Jackiw's unerring musicality made the second movement Larghetto seem more soulful than it sometimes does. He also used dynamics to wonderful effect, especially at the end of the movement when he was playing so pianissimo that he had his listeners straining to hear, before launching into the rousing and boisterous Rondo finale.

Slatkin and the NSO were superb partners, with the various sections following Jackiw's lead attentively as they echoed the violin in different voices, and Slatkin assuring that the spotlight remained on the soloist. It was an absolute triumph that brought the audience to their feet, after which Jackiw reciprocated with an immaculately played Bach encore.

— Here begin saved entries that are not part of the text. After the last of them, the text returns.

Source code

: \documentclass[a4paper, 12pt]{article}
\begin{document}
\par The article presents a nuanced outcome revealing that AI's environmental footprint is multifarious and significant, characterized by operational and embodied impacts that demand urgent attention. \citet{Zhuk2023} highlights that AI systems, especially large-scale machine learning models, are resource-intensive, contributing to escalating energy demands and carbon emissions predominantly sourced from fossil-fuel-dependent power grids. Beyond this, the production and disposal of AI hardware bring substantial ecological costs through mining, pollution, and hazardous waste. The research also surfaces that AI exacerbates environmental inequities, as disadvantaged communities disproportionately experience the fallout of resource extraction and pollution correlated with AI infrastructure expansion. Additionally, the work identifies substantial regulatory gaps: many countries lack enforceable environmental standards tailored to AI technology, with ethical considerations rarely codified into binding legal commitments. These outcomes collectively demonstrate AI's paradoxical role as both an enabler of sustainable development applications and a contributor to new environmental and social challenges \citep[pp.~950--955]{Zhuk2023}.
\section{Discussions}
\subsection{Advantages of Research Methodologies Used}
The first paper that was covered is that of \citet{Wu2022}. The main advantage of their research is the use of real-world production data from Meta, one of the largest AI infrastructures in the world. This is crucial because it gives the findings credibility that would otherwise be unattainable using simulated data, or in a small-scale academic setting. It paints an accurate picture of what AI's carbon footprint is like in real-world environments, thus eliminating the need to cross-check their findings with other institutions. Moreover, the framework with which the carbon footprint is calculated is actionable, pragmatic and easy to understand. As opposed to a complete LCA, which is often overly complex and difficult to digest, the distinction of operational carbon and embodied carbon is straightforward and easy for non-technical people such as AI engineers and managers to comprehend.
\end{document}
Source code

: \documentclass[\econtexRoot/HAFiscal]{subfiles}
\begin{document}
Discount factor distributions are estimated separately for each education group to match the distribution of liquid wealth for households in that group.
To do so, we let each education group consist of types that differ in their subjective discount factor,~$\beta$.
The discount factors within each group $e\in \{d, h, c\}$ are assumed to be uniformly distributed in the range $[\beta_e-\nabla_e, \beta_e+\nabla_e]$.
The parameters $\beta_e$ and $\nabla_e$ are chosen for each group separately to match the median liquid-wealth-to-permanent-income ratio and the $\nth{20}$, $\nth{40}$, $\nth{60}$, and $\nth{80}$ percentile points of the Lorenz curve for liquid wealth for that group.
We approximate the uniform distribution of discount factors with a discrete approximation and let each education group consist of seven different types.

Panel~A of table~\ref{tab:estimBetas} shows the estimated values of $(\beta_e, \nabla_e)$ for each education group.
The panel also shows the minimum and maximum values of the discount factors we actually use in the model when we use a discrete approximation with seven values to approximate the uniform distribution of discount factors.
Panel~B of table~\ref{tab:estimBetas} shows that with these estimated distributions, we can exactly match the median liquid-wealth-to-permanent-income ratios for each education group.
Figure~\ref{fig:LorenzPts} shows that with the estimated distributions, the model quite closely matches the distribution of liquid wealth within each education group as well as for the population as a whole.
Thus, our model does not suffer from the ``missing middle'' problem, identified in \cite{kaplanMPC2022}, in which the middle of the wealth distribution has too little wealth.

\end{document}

For this all-Beethoven extravaganza, Slatkin also programmed the Symphony no. 7 in A major and the rarely heard Consecration of the House overture. Slatkin's Seventh was impeccable and full of character. Beethoven was clearly having fun in the third movement, with motifs played first in the low strings, then the mid-registers and finally the violins – bouncing across the soundstage like a stereo test record – and Slatkin gave the effect all the pizzazz it deserved. The performance was full of attention to such detail, showing off the NSO at its best.

The concert opened with the overture, which was commissioned in 1822 for the opening of the refurbished Theater in der Josefstadt in Vienna. It is separated by only one opus number from Beethoven's monumental Ninth Symphony, but couldn't be more different. In a pre-concert talk, Slatkin said "You will know C major by the time it's over," but noted that an historic birthday is a great time to hear something different.

As it was, Jackiw, Slatkin and the NSO turned in a birthday tribute to the Bonn genius worthy of any of the great music capitals of Europe.